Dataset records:
- Opening Delimiter -

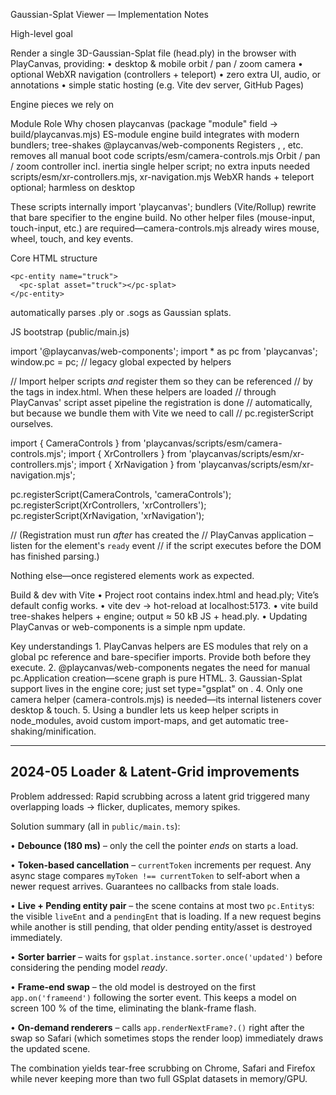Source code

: Gaussian-Splat Viewer — Implementation Notes

High-level goal

Render a single 3D-Gaussian-Splat file (head.ply) in the browser with PlayCanvas, providing:
	•	desktop & mobile orbit / pan / zoom camera
	•	optional WebXR navigation (controllers + teleport)
	•	zero extra UI, audio, or annotations
	•	simple static hosting (e.g. Vite dev server, GitHub Pages)

Engine pieces we rely on

Module	Role	Why chosen
playcanvas (package "module" field → build/playcanvas.mjs)	ES-module engine build	integrates with modern bundlers; tree-shakes
@playcanvas/web-components	Registers <pc-app>, <pc-splat>, etc.	removes all manual boot code
scripts/esm/camera-controls.mjs	Orbit / pan / zoom controller incl. inertia	single helper script; no extra inputs needed
scripts/esm/xr-controllers.mjs, xr-navigation.mjs	WebXR hands + teleport	optional; harmless on desktop

These scripts internally import 'playcanvas'; bundlers (Vite/Rollup) rewrite that bare specifier to the engine build. No other helper files (mouse-input, touch-input, etc.) are required—camera-controls.mjs already wires mouse, wheel, touch, and key events.

Core HTML structure

<pc-app>
<pc-asset id="truck" src="truck/meta.json" type="gsplat"></pc-asset>

  <pc-scene>
    <pc-entity name="cameraRoot">
      <pc-entity name="camera" position="0 0 2">
        <pc-camera></pc-camera>
        <pc-scripts>
          <pc-script name="cameraControls"></pc-script>
        </pc-scripts>
      </pc-entity>
      <pc-scripts>
        <pc-script name="xrControllers"></pc-script>
        <pc-script name="xrNavigation"></pc-script>
      </pc-scripts>
    </pc-entity>

    <pc-entity name="truck">
      <pc-splat asset="truck"></pc-splat>
    </pc-entity>
  </pc-scene>
</pc-app>

<pc-splat> automatically parses .ply or .sogs as Gaussian splats.

JS bootstrap (public/main.js)

import '@playcanvas/web-components';
import * as pc from 'playcanvas';
window.pc = pc;                               // legacy global expected by helpers


// Import helper scripts *and* register them so they can be referenced
// by the <pc-script> tags in index.html. When these helpers are loaded
// through PlayCanvas' script asset pipeline the registration is done
// automatically, but because we bundle them with Vite we need to call
// pc.registerScript ourselves.

import { CameraControls }   from 'playcanvas/scripts/esm/camera-controls.mjs';
import { XrControllers }    from 'playcanvas/scripts/esm/xr-controllers.mjs';
import { XrNavigation }     from 'playcanvas/scripts/esm/xr-navigation.mjs';

pc.registerScript(CameraControls, 'cameraControls');
pc.registerScript(XrControllers, 'xrControllers');
pc.registerScript(XrNavigation,  'xrNavigation');

// (Registration must run *after* <pc-app> has created the
// PlayCanvas application – listen for the element's `ready` event
// if the script executes before the DOM has finished parsing.)

Nothing else—once registered <pc-script name="…"> elements work as
expected.

Build & dev with Vite
	•	Project root contains index.html and head.ply; Vite’s default config works.
	•	vite dev → hot-reload at localhost:5173.
	•	vite build tree-shakes helpers + engine; output ≈ 50 kB JS + head.ply.
	•	Updating PlayCanvas or web-components is a simple npm update.

Key understandings
	1.	PlayCanvas helpers are ES modules that rely on a global pc reference and bare-specifier imports. Provide both before they execute.
	2.	@playcanvas/web-components negates the need for manual pc.Application creation—scene graph is pure HTML.
	3.	Gaussian-Splat support lives in the engine core; just set type="gsplat" on <pc-asset>.
	4.	Only one camera helper (camera-controls.mjs) is needed—its internal listeners cover desktop & touch.
	5.	Using a bundler lets us keep helper scripts in node_modules, avoid custom import-maps, and get automatic tree-shaking/minification.

--------------------------------------------------------------------
2024-05 Loader & Latent-Grid improvements
--------------------------------------------------------------------

Problem addressed: Rapid scrubbing across a latent grid triggered many
overlapping loads → flicker, duplicates, memory spikes.

Solution summary (all in `public/main.ts`):

• **Debounce (180 ms)** – only the cell the pointer *ends* on starts a load.

• **Token-based cancellation** – `currentToken` increments per request.
  Any async stage compares `myToken !== currentToken` to self-abort when a
  newer request arrives. Guarantees no callbacks from stale loads.

• **Live + Pending entity pair** – the scene contains at most two
  `pc.Entity`s: the visible `liveEnt` and a `pendingEnt` that is loading. If
  a new request begins while another is still pending, that older pending
  entity/asset is destroyed immediately.

• **Sorter barrier** – waits for
  `gsplat.instance.sorter.once('updated')` before considering the pending
  model *ready*.

• **Frame-end swap** – the old model is destroyed on the first
  `app.on('frameend')` following the sorter event. This keeps a model on
  screen 100 % of the time, eliminating the blank-frame flash.

• **On-demand renderers** – calls `app.renderNextFrame?.()` right after the
  swap so Safari (which sometimes stops the render loop) immediately draws
  the updated scene.

The combination yields tear-free scrubbing on Chrome, Safari and Firefox while
never keeping more than two full GSplat datasets in memory/GPU.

- Closing Delimiter -

> [The problem] All lines above from the one with "pc.registerScript(CameraControls, 'cameraControls');" to the one with "PlayCanvas application –", inclusive, should be copied exactly, and no other lines.

> [Final answer]
pc.registerScript(CameraControls, 'cameraControls');
pc.registerScript(XrControllers, 'xrControllers');
pc.registerScript(XrNavigation,  'xrNavigation');

// (Registration must run *after* <pc-app> has created the
// PlayCanvas application – listen for the element's `ready` event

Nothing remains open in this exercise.